Problem
For each line in the data that includes "themes", make a copy.
◆ ◆ ◆ ◆ ◆
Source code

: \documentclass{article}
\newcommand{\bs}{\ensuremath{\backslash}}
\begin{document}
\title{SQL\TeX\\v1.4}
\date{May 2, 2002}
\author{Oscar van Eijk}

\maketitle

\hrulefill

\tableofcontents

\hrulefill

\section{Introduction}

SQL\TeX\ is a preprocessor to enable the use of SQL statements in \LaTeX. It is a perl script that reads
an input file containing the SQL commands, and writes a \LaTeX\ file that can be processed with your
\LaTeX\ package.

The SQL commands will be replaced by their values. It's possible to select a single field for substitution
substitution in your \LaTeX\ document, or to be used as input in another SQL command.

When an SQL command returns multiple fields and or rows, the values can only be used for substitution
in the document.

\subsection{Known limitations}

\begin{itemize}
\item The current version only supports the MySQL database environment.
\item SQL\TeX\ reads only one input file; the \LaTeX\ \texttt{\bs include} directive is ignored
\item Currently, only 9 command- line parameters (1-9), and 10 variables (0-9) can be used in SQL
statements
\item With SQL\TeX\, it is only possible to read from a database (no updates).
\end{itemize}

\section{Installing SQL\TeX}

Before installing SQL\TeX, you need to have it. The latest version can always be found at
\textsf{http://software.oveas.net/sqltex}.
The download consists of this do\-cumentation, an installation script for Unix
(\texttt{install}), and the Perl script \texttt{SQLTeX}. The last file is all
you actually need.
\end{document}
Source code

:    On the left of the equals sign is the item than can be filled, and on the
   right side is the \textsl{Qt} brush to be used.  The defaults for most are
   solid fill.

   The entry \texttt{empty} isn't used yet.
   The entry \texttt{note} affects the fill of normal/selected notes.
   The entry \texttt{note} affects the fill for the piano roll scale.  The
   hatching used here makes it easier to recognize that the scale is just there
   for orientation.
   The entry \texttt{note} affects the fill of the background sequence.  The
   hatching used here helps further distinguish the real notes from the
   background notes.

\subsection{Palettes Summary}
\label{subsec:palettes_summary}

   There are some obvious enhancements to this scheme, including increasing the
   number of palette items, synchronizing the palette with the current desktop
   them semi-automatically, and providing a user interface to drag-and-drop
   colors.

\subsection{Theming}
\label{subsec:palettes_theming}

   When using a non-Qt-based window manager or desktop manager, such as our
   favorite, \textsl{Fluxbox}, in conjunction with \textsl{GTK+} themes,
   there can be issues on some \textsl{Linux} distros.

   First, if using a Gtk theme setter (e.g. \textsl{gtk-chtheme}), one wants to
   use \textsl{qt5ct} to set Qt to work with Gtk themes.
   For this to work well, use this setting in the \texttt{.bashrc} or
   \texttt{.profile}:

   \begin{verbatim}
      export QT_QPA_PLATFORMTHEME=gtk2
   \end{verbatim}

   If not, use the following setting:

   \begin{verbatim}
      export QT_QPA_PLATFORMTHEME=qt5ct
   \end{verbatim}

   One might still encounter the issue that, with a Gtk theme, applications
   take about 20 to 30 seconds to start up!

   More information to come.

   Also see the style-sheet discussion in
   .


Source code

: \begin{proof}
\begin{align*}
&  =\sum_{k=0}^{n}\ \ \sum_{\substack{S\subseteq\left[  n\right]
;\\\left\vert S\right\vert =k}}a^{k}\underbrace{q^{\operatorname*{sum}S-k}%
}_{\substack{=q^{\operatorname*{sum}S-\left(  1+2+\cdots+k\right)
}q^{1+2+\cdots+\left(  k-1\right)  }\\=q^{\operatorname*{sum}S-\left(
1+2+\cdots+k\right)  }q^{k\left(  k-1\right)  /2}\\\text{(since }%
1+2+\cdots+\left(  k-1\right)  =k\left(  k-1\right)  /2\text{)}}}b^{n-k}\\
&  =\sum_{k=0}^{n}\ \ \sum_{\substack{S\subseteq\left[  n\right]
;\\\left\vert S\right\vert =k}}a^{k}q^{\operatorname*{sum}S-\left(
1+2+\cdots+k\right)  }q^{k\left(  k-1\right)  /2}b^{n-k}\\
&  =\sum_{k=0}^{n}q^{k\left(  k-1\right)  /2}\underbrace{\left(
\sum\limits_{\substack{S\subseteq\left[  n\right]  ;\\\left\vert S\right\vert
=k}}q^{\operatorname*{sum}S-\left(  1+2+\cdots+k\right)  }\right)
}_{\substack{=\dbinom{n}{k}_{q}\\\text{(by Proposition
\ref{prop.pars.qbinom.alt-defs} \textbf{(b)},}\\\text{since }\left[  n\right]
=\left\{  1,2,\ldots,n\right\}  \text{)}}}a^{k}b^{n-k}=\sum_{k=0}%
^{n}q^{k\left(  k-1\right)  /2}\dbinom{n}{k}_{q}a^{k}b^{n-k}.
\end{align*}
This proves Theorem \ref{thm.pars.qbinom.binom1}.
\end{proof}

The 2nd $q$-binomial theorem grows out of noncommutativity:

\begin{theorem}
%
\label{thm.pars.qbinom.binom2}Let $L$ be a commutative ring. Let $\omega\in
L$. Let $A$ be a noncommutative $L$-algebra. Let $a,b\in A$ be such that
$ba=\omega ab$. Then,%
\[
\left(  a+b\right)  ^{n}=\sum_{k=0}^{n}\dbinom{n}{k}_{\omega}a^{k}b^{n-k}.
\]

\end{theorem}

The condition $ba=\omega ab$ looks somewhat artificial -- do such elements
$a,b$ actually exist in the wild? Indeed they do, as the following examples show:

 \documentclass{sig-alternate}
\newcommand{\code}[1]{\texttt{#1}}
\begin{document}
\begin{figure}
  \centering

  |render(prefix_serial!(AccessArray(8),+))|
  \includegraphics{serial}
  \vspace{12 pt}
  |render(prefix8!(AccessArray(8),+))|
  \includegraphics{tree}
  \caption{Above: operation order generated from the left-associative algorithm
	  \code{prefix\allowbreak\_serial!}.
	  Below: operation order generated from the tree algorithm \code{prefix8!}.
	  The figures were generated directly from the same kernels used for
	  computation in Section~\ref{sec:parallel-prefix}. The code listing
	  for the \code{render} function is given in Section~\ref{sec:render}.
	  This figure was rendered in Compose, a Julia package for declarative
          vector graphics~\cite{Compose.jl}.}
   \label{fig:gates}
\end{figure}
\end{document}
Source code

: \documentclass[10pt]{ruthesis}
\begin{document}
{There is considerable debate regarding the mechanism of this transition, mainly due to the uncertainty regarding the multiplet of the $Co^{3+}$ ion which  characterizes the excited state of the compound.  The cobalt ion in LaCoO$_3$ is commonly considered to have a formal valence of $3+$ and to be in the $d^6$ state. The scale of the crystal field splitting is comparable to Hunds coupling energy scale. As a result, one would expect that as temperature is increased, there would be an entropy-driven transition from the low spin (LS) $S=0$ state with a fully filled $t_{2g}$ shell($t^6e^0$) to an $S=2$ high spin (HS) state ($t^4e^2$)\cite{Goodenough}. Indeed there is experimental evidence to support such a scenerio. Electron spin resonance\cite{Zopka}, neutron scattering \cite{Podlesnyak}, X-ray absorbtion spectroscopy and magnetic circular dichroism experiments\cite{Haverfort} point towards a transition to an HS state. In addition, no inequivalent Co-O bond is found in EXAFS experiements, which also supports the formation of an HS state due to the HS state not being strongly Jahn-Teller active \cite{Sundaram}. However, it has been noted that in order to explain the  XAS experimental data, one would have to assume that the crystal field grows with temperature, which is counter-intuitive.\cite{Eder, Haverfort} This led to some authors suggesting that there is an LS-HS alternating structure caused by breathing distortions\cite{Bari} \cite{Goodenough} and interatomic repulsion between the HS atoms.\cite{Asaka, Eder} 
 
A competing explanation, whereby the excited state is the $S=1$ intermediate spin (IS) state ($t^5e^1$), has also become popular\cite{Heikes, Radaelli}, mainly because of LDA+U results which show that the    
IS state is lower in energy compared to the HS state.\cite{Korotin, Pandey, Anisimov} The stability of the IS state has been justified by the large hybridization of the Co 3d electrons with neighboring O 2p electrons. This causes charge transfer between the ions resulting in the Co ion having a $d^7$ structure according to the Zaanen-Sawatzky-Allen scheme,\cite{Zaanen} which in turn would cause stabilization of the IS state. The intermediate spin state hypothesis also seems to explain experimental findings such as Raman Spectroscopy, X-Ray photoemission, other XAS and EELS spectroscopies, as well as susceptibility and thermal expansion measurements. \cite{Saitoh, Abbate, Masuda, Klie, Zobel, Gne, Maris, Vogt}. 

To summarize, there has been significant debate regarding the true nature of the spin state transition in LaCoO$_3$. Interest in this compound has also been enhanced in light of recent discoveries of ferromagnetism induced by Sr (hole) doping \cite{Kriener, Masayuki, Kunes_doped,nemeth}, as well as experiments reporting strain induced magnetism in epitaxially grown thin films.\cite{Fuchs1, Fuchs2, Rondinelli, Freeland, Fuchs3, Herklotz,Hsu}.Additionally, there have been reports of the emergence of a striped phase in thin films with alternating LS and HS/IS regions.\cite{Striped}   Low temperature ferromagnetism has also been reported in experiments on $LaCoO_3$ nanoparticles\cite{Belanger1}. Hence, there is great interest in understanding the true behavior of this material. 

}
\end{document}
◆ ◆ ◆ ◆ ◆
Solved problem
   favorite, \textsl{Fluxbox}, in conjunction with \textsl{GTK+} themes,
   use \textsl{qt5ct} to set Qt to work with Gtk themes.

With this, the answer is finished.